I mean placing edac_ras_feat_ecs_ini() before edac_ras_feat_scrub_init(),
as it helps reviewers to understand that the return code is the number
of attr groups. Another option would be to document the arguments and
the return value for such functions.

> >
> >I got confused when reviewed the first function and saw there an
> >unconditional:  
> The call  for the feature specific init functions  are added  here in the next feature specific patches
> of this series.  
> >
> >	return 1;
> >
> >Now, I guess the goal is to return the number of initialized features, right?  
> Return the number of attr groups added for a feature as the instances for a feature is dynamic,
> for e.g.  the number of FRUs in ECS feature.
>   
> >  
> >> +
> >> +/**
> >> + * edac_ras_dev_register - register device for ras features with edac
> >> + * @parent: client device.
> >> + * @name: client device's name.
> >> + * @private: parent driver's data to store in the context if any.
> >> + * @num_features: number of ras features to register.
> >> + * @ras_features: list of ras features to register.
> >> + *
> >> + * Returns 0 on success, error otherwise.
> >> + * The new edac_ras_feat_ctx would be freed automatically.
> >> + */
> >> +int edac_ras_dev_register(struct device *parent, char *name,
> >> +			  void *private, int num_features,
> >> +			  const struct edac_ras_feature *ras_features) {
> >> +	const struct attribute_group **ras_attr_groups;
> >> +	struct edac_ras_feat_ctx *ctx;
> >> +	int attr_gcnt = 0;
> >> +	int ret, feat;
> >> +
> >> +	if (!parent || !name || !num_features || !ras_features)
> >> +		return -EINVAL;
> >> +
> >> +	ctx = kzalloc(sizeof(*ctx), GFP_KERNEL);
> >> +	if (!ctx)
> >> +		return -ENOMEM;
> >> +
> >> +	ctx->dev.parent = parent;
> >> +	ctx->private = private;
> >> +
> >> +	/* Double parse so we can make space for attributes */
> >> +	for (feat = 0; feat < num_features; feat++) {
> >> +		switch (ras_features[feat].feat) {
> >> +		case ras_feat_scrub:
> >> +			attr_gcnt++;
> >> +			break;
> >> +		case ras_feat_ecs:
> >> +			attr_gcnt +=  
> >ras_features[feat].ecs_info.num_media_frus;  
> >> +			break;  
> >
> >As already suggested, the enum names shall be in uppercase.
> >Having a lowercase one here looks really weird.  
> Agree.
> >  
> >> +		default:
> >> +			ret = -EINVAL;
> >> +			goto ctx_free;
> >> +		}
> >> +	}  
> >
> >I would place this logic earlier, before allocating ctx, as, in case of errors, the
> >function can just call "return -EINVAL".  
> Ok.
> 
> >  
> >> +
> >> +	ras_attr_groups = devm_kzalloc(parent,
> >> +				       (attr_gcnt + 1) * sizeof(*ras_attr_groups),
> >> +				       GFP_KERNEL);  
> >
> >Hmm... why are you using devm variant here, and non-devm one for cxt?
> >
> >My personal preference is to avoid devm variants, as memory is only freed
> >when the device refcount becomes zero (which, depending on the driver, may
> >never happen in practice, as driver core may keep a refcount, depending on how
> >the device was probed).  
> Can use Kzalloc and need to add free for ras_attr_groups on error etc. 

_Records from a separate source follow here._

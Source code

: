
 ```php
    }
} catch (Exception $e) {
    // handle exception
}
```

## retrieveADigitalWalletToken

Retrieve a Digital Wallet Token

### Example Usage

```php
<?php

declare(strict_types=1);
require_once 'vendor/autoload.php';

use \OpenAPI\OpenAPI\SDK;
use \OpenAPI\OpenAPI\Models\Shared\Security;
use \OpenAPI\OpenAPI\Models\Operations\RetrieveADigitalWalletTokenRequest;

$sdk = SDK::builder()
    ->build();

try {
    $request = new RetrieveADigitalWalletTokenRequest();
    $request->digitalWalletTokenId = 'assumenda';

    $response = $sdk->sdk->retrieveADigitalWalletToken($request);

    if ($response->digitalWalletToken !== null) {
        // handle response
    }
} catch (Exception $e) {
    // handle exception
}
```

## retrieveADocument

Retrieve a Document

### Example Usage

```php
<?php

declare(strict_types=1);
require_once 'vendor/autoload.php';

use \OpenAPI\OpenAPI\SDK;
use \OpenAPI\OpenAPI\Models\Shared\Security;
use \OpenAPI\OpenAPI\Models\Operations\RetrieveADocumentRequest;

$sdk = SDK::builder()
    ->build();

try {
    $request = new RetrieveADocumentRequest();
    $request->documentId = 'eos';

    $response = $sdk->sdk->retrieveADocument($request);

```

Ok. While here, please also use the kcalloc/kmalloc_array variants, as
doing num * sizeof(foo) should be avoided.

Btw, there are some checks inside checkpatch meant to identify it like
ALLOC_WITH_MULTIPLY. Not sure why it didn't trigger it here.

Hint: while the number of false positive hits increase, I'm always running
checkpatch with --strict, as it detects some additional potential problems.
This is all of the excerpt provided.